Sure such systems tend to end up getting corrupt if they amass too much power. That was not my point. I guess my point was that given the bleak state of today's social landscape, I wonder if there's opportunity for some kind of renaissance of communal living, in one form or another. And maybe these monasteries didn't only exist because of fervent religiosity but also as a practical way for single men and women to have a better life.
Funny how "Holy Grail" is woven through with it ... so many scenes of "kissing up and kicking down":
And how'd you get that, eh? By exploiting the workers! By 'angin on to outdated imperialist dogma which perpetuates the economic and social differences... (just as apt / relevant for the above linked scene)
And, as has been proven repeatedly EVERY SINGLE time it is tested, what "trickles down" ain't "wealth".

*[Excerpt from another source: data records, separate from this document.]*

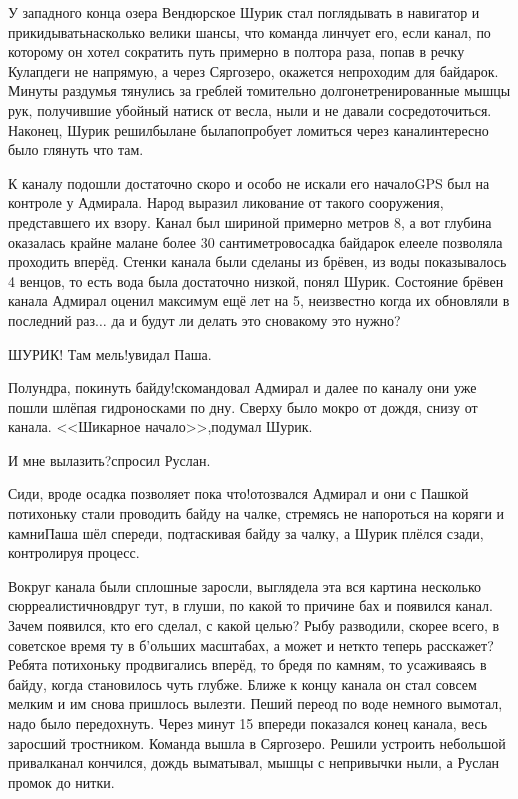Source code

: У западного конца озера Вендюрское Шурик стал поглядывать в навигатор и прикидывать\mdash насколько велики шансы, что команда линчует его, если канал, по которому он хотел сократить путь примерно в полтора раза, попав в речку Кулапдеги не напрямую, а через Сяргозеро, окажется непроходим для байдарок. Минуты раздумья тянулись за греблей томительно долго\mdash нетренированные мышцы рук, получившие убойный натиск от весла, ныли и не давали сосредоточиться. Наконец, Шурик решил\mdash была\sdash не была\mdash попробует ломиться через канал\mdash интересно было глянуть что там.

К каналу подошли достаточно скоро и особо не искали его начало\mdash GPS был на контроле у Адмирала. Народ выразил ликование от такого сооружения, представшего их взору. Канал был шириной примерно метров 8, а вот глубина оказалась крайне мала\mdash не более 30 сантиметров\mdash осадка байдарок еле\sdash еле позволяла проходить вперёд. Стенки канала были сделаны из брёвен, из воды показывалось 4 венцов, то есть вода была достаточно низкой, понял Шурик. Состояние брёвен канала Адмирал оценил максимум ещё лет на 5, неизвестно когда их обновляли в последний раз$\ldots$ да и будут ли делать это снова\mdash кому это нужно?

\diagdash ШУРИК! Там мель!\mdash увидал Паша. 

\diagdash Полундра, покинуть байду!\mdash скомандовал Адмирал и далее по каналу они уже пошли шлёпая гидроносками по дну. Сверху было мокро от дождя, снизу от канала. <<Шикарное начало>>,\mdash подумал Шурик.

\diagdash И мне вылазить?\mdash спросил Руслан. 

\diagdash Сиди, вроде осадка позволяет пока что!\mdash отозвался Адмирал и они с Пашкой потихоньку стали проводить байду на чалке, стремясь не напороться на коряги и камни\mdash Паша шёл спереди, подтаскивая байду за чалку, а Шурик плёлся сзади, контролируя процесс.

Вокруг канала были сплошные заросли, выглядела эта вся картина несколько сюрреалистично\mdash вдруг тут, в глуши, по какой то причине бах и появился канал. Зачем появился, кто его сделал, с какой целью? Рыбу разводили, скорее всего, в советское время ту в б'{о}льших масштабах, а может и нет\mdash кто теперь расскажет? Ребята потихоньку продвигались вперёд, то бредя по камням, то усаживаясь в байду, когда становилось чуть глубже. Ближе к концу канала он стал совсем мелким и им снова пришлось вылезти. Пеший переод по воде немного вымотал, надо было передохнуть. Через минут 15 впереди показался конец канала, весь заросший тростником. Команда вышла в Сяргозеро. Решили устроить небольшой привал\mdash канал кончился, дождь выматывал, мышцы с непривычки ныли, а Руслан промок до нитки.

What a racket this whole universe is! This God fella's got some 'splainin to do... XD
"An English medieval proverb said that if the abbot of Glastonbury married the abbess of Shaftesbury, their heir would have more land than the king of England."
Not really, quite many monasteries themselves ended up very wealthy. Though they could have acted as proxies by churches. But did not mean they did not hold land what was the wealth back then. And did not have to divide it as inheritance had to.
> You might be confusing "monastery" with "church."
Many religions besides the catholicism have monasteries, and exploit the same social loophole. Countless Buddhist monasteries also operate as a spa hotel of sorts.